Jesús experimentó el amor radical de Dios por todos, sin importar su condición moral, ya fuera pecador o piadoso cumplidor de los mandamientos. Jesús se acerca a los pecadores, como se consideraba a los recaudadores de impuestos, entra en casa del rico Zaqueo, se encuentra especialmente con los pobres y los oprimidos: a todos quiere anunciar con sus palabras y su ejemplo este mensaje liberador: no temáis, Dios es un Padre amoroso de misericordia infinita. Nadie puede poner límites a su amor y a su misericordia. Todos, pecadores y santos, están bajo el arco iris de la misericordia de este Papá querido (Abba). En otras palabras, dichas también por el Papa Francisco: no hay condenación eterna, es sólo de este mundo, Dios no puede perder a ningún hijo o hija que haya creado con amor. Si perdiera a alguien, no sería a Dios. Como se dice en el libro de la Sabiduría: “Él creó a todos por amor y a nadie con odio, de lo contrario no lo habría creado. Él es el apasionado amante de la vida”. Este mensaje liberador de Jesús es contrario a toda una tradición que anunciaba el Evangelio con el miedo y la amenaza del infierno. Así se ha hecho durante casi todos los siglos, algo que muchas iglesias pentecostales todavía practican.

De qué forma la Iglesia Católica se distanció de ese mensaje original a lo largo de los años? 

La Iglesia se distanció del mensaje liberador de Jesús desde que se alió con el poder político de los emperadores romanos ya en los siglos II-III, comenzando con Constantino y continuando prácticamente hasta nuestros días. En lugar de ser un movimiento, se convirtió en una institución religiosa. Como cualquier institución, ella define quién está dentro y quién fuera, establece doctrinas y leyes, condena y premia. En este contexto, el método del miedo al infierno se utilizaba con todos aquellos que no se sometían a lo que ella ordenaba.
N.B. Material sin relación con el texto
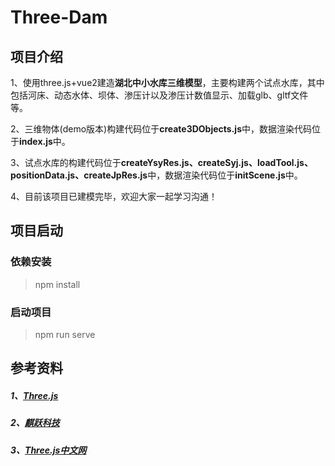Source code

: <!--
 * @Author: 陈巧龙
 * @Date: 2023-11-10 15:48:54
 * @LastEditors: 陈巧龙
 * @LastEditTime: 2023-12-04 19:56:15
 * @FilePath: \three-project\README.md
 * @Description: 
-->
# Three-Dam

## 项目介绍

 1、使用three.js+vue2建造**湖北中小水库三维模型**，主要构建两个试点水库，其中包括河床、动态水体、坝体、渗压计以及渗压计数值显示、加载glb、gltf文件等。   

 2、三维物体(demo版本)构建代码位于**create3DObjects.js**中，数据渲染代码位于**index.js**中。

 3、试点水库的构建代码位于**createYsyRes.js、createSyj.js、loadTool.js、positionData.js、createJpRes.js**中，数据渲染代码位于**initScene.js**中。

 4、目前该项目已建模完毕，欢迎大家一起学习沟通！

## 项目启动

### 依赖安装

> npm install

### 启动项目

> npm run serve

## 参考资料

##### 1、[Three.js](https://threejs.org/)

##### 2、[麒跃科技](https://www.three3d.cn/)

##### 3、[Three.js中文网](http://www.webgl3d.cn/)
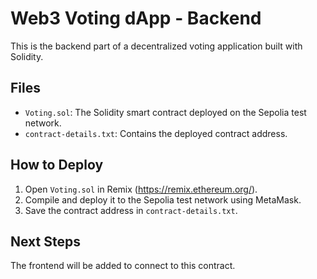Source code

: # Web3 Voting dApp - Backend

This is the backend part of a decentralized voting application built with Solidity.

## Files
- `Voting.sol`: The Solidity smart contract deployed on the Sepolia test network.
- `contract-details.txt`: Contains the deployed contract address.

## How to Deploy
1. Open `Voting.sol` in Remix (https://remix.ethereum.org/).
2. Compile and deploy it to the Sepolia test network using MetaMask.
3. Save the contract address in `contract-details.txt`.

## Next Steps
The frontend will be added to connect to this contract.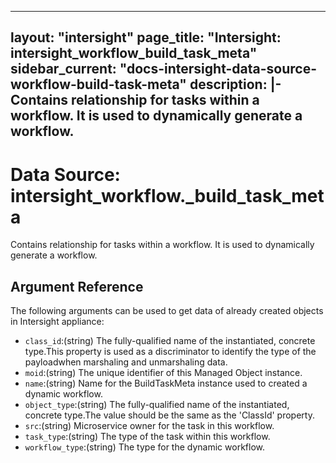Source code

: 
---
layout: "intersight"
page_title: "Intersight: intersight_workflow_build_task_meta"
sidebar_current: "docs-intersight-data-source-workflow-build-task-meta"
description: |-
Contains relationship for tasks within a workflow. It is used to dynamically generate a workflow.
---

# Data Source: intersight_workflow._build_task_meta
Contains relationship for tasks within a workflow. It is used to dynamically generate a workflow.
## Argument Reference
The following arguments can be used to get data of already created objects in Intersight appliance:
* `class_id`:(string) The fully-qualified name of the instantiated, concrete type.This property is used as a discriminator to identify the type of the payloadwhen marshaling and unmarshaling data. 
* `moid`:(string) The unique identifier of this Managed Object instance. 
* `name`:(string) Name for the BuildTaskMeta instance used to created a dynamic workflow. 
* `object_type`:(string) The fully-qualified name of the instantiated, concrete type.The value should be the same as the 'ClassId' property. 
* `src`:(string) Microservice owner for the task in this workflow. 
* `task_type`:(string) The type of the task within this workflow. 
* `workflow_type`:(string) The type for the dynamic workflow. 
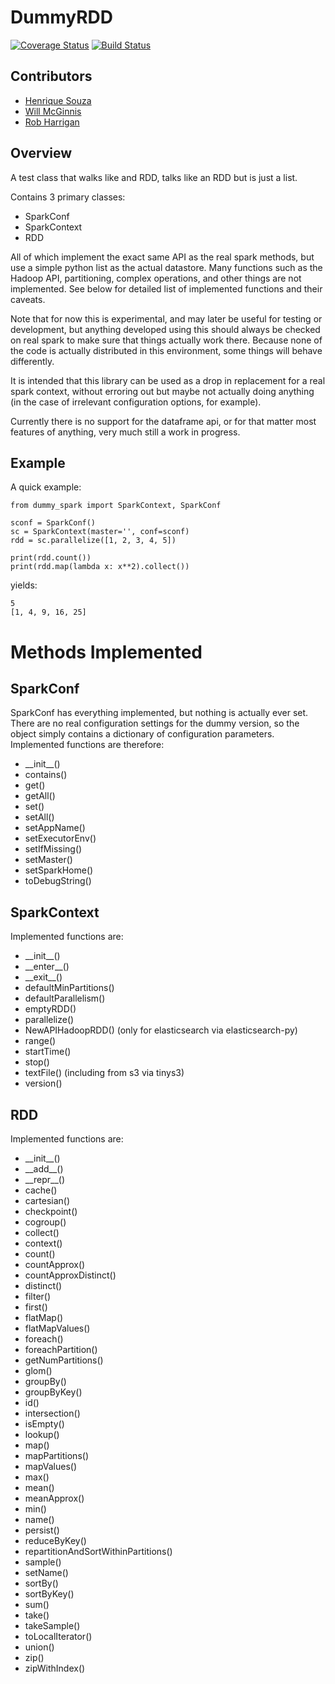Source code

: DummyRDD
========

[![Coverage Status](https://coveralls.io/repos/github/wdm0006/DummyRDD/badge.svg?branch=master)](https://coveralls.io/github/wdm0006/DummyRDD?branch=master)
[![Build Status](https://travis-ci.org/wdm0006/DummyRDD.svg?branch=master)](https://travis-ci.org/wdm0006/DummyRDD)

Contributors
------------

 * [Henrique Souza](https://github.com/htssouza)
 * [Will McGinnis](https://github.com/wdm0006)
 * [Rob Harrigan](https://github.com/codebynumbers)
 
Overview
--------

A test class that walks like and RDD, talks like an RDD but is just a list.

Contains 3 primary classes:

 * SparkConf
 * SparkContext
 * RDD
 
All of which implement the exact same API as the real spark methods, but use a simple
python list as the actual datastore.  Many functions such as the Hadoop API, partitioning, complex
operations, and other things are not implemented.  See below for detailed list of implemented functions and
their caveats. 

Note that for now this is experimental, and may later be useful for testing or development, but anything
developed using this should always be checked on real spark to make sure that things actually work there. Because
none of the code is actually distributed in this environment, some things will behave differently.

It is intended that this library can be used as a drop in replacement for a real spark context, without erroring out
but maybe not actually doing anything (in the case of irrelevant configuration options, for example).

Currently there is no support for the dataframe api, or for that matter most features of anything, very much
still a work in progress.

Example
-------

A quick example:

    from dummy_spark import SparkContext, SparkConf
    
    sconf = SparkConf()
    sc = SparkContext(master='', conf=sconf)
    rdd = sc.parallelize([1, 2, 3, 4, 5])
    
    print(rdd.count())
    print(rdd.map(lambda x: x**2).collect())
   
yields:
    
    5
    [1, 4, 9, 16, 25]


Methods Implemented
===================

SparkConf
---------

SparkConf has everything implemented, but nothing is actually ever set.  There are no real configuration settings for 
the dummy version, so the object simply contains a dictionary of configuration parameters. Implemented functions are therefore:

 * \_\_init\_\_()
 * contains()
 * get()
 * getAll()
 * set()
 * setAll()
 * setAppName()
 * setExecutorEnv()
 * setIfMissing()
 * setMaster()
 * setSparkHome()
 * toDebugString()

SparkContext
------------

Implemented functions are:

 * \_\_init\_\_()
 * \_\_enter\_\_()
 * \_\_exit\_\_()
 * defaultMinPartitions()
 * defaultParallelism()
 * emptyRDD()
 * parallelize()
 * NewAPIHadoopRDD() (only for elasticsearch via elasticsearch-py)
 * range()
 * startTime()
 * stop()
 * textFile() (including from s3 via tinys3)
 * version()

RDD
---

Implemented functions are:

 * \_\_init\_\_()
 * \_\_add\_\_()
 * \_\_repr\_\_()
 * cache()
 * cartesian()
 * checkpoint()
 * cogroup()
 * collect()
 * context()
 * count()
 * countApprox()
 * countApproxDistinct()
 * distinct()
 * filter()
 * first()
 * flatMap()
 * flatMapValues()
 * foreach()
 * foreachPartition()
 * getNumPartitions()
 * glom()
 * groupBy()
 * groupByKey()
 * id()
 * intersection()
 * isEmpty()
 * lookup()
 * map()
 * mapPartitions()
 * mapValues()
 * max()
 * mean()
 * meanApprox()
 * min()
 * name()
 * persist()
 * reduceByKey()
 * repartitionAndSortWithinPartitions()
 * sample()
 * setName()
 * sortBy()
 * sortByKey()
 * sum()
 * take()
 * takeSample()
 * toLocalIterator()
 * union()
 * zip()
 * zipWithIndex()
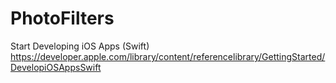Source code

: # PhotoFilters
Start Developing iOS Apps (Swift) https://developer.apple.com/library/content/referencelibrary/GettingStarted/DevelopiOSAppsSwift
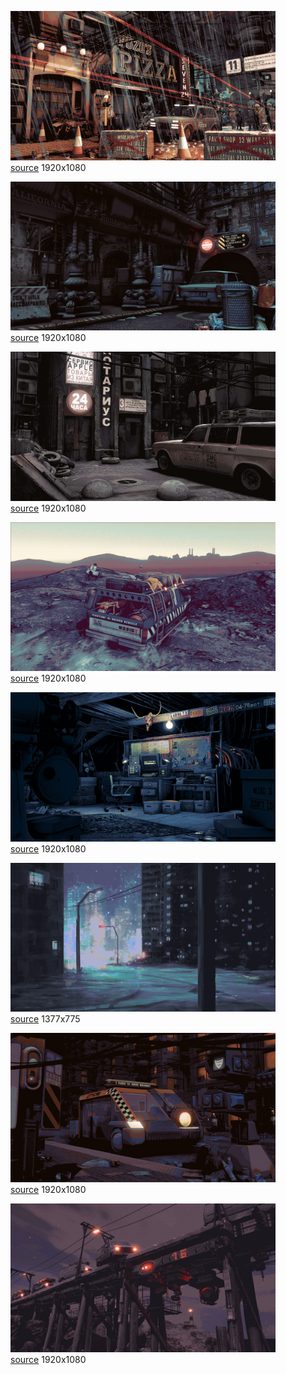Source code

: 
<figure>
    <a href="a_building_with_traffic_cones_and_cars_in_the_rain.jpg"><img alt="a_building_with_traffic_cones_and_cars_in_the_rain.jpg" src="a_building_with_traffic_cones_and_cars_in_the_rain.jpg"></a>
    <figcaption>
        <a href="https://github.com/dharmx/walls/blob/main/apocalypse/a_building_with_traffic_cones_and_cars_in_the_rain.jpg">source</a>
        1920x1080
    </figcaption>
</figure>
            
<figure>
    <a href="a_car_parked_in_a_dark_alley.jpg"><img alt="a_car_parked_in_a_dark_alley.jpg" src="a_car_parked_in_a_dark_alley.jpg"></a>
    <figcaption>
        <a href="https://github.com/dharmx/walls/blob/main/apocalypse/a_car_parked_in_a_dark_alley.jpg">source</a>
        1920x1080
    </figcaption>
</figure>
            
<figure>
    <a href="a_car_parked_in_a_street.jpg"><img alt="a_car_parked_in_a_street.jpg" src="a_car_parked_in_a_street.jpg"></a>
    <figcaption>
        <a href="https://github.com/dharmx/walls/blob/main/apocalypse/a_car_parked_in_a_street.jpg">source</a>
        1920x1080
    </figcaption>
</figure>
            
<figure>
    <a href="a_car_with_luggage_on_top_of_it.jpg"><img alt="a_car_with_luggage_on_top_of_it.jpg" src="a_car_with_luggage_on_top_of_it.jpg"></a>
    <figcaption>
        <a href="https://github.com/dharmx/walls/blob/main/apocalypse/a_car_with_luggage_on_top_of_it.jpg">source</a>
        1920x1080
    </figcaption>
</figure>
            
<figure>
    <a href="a_room_with_a_desk_and_a_chair_and_a_skull_on_the_wall.jpg"><img alt="a_room_with_a_desk_and_a_chair_and_a_skull_on_the_wall.jpg" src="a_room_with_a_desk_and_a_chair_and_a_skull_on_the_wall.jpg"></a>
    <figcaption>
        <a href="https://github.com/dharmx/walls/blob/main/apocalypse/a_room_with_a_desk_and_a_chair_and_a_skull_on_the_wall.jpg">source</a>
        1920x1080
    </figcaption>
</figure>
            
<figure>
    <a href="a_street_lights_and_buildings_at_night.png"><img alt="a_street_lights_and_buildings_at_night.png" src="a_street_lights_and_buildings_at_night.png"></a>
    <figcaption>
        <a href="https://github.com/dharmx/walls/blob/main/spam/a_street_lights_and_buildings_at_night.png">source</a>
        1377x775
    </figcaption>
</figure>
            
<figure>
    <a href="a_video_game_of_a_vehicle.jpg"><img alt="a_video_game_of_a_vehicle.jpg" src="a_video_game_of_a_vehicle.jpg"></a>
    <figcaption>
        <a href="https://github.com/dharmx/walls/blob/main/apocalypse/a_video_game_of_a_vehicle.jpg">source</a>
        1920x1080
    </figcaption>
</figure>
            
<figure>
    <a href="cars_on_a_train_track.jpg"><img alt="cars_on_a_train_track.jpg" src="cars_on_a_train_track.jpg"></a>
    <figcaption>
        <a href="https://github.com/dharmx/walls/blob/main/apocalypse/cars_on_a_train_track.jpg">source</a>
        1920x1080
    </figcaption>
</figure>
A pesar de eso, debemos reconocer que ella guardó los cuatro evangelios, referencia común para todas las iglesias. Dentro de ellas, muchos asumieron el seguimiento de Jesús, pobre y amigo de los pobres, como San Francisco de Asís, la Hermana Dulce, la Madre Teresa de Calcuta y el actual Papa Francisco de Roma. Vivieron el seguimiento de Jesús sin amoldarse (sin desprecio) al camino religioso tradicional.

Usted es amigo y consejero del Papa Francisco. ¿Cómo evalúa los 10 años de su pontificado?

Durante los pontificados de Juan Pablo II y Benedicto XVI la Iglesia experimentó un retorno a la gran disciplina. Se reveló como un castillo cerrado e inmune a los avances de la modernidad, penetrada, según ellos, por muchos errores y desviaciones. Hubo mucha vigilancia sobre las doctrinas y condena a muchos teólogos, los más progresistas. La renovación de la Iglesia, iniciada por el Concilio Vaticano II (1962-1965), sufrió un retroceso. Se hablaba el invierno de la Iglesia. Con el Papa Francisco, que viene de la periferia donde vive la mayoría de los católicos se ha producido un gran cambio. Este Papa siempre se entendió a sí mismo como un teólogo de la liberación de corte argentino: liberación del pueblo oprimido y de la cultura silenciada. Inauguró una nueva forma de ser Papa, sin los aparatos y títulos heredados aún del Imperio Romano y del Renacimiento. Abandonó el palacio papal y se fue a vivir a una casa de huéspedes, Santa Marta.

¿En qué medida el pontificado de Francisco se aproxima del mensaje original de Jesús?

El Papa Francisco ha traído una primavera a la Iglesia, con un aire de libertad y apertura a todas las diversidades. Ha dicho que la Iglesia debe ser como un hospital de campaña que acoge a todos sin preguntar por su origen, religión o condición moral. Como él dice con frecuencia, “una Iglesia siempre en salida” hacia los problemas humanos, especialmente los de los más pobres y los de la gran pobre que es la Madre Tierra, a la que debemos cuidar como nuestra Casa Común. En mi opinión, está inaugurando una nueva genealogía de Papas que vienen de la periferia de la Iglesia y del mundo y que revelan un nuevo rostro del mensaje liberador de Jesús. Por eso, este Papa habla constantemente del Jesús histórico y del modo en que vivió, es decir, una existencia para los más vulnerables e invisibles. Jesús se distanciaba de la religión estricta de la época, ponía en el centro el amor y la misericordia. No hay que olvidar que fueron los religiosos quienes le condenaron a muerte en la cruz. Su resurrección, que es más que la reanimación de un cadáver, significa una insurrección contra la justicia perversa de la época. Él anticipó el fin bueno del ser humano, realizando todas sus potencialidades. El Papa Francisco actualiza y nos hace más accesible el mensaje original de Jesús, de su misericordia sin límites, tema fundamental de sus pronunciamientos.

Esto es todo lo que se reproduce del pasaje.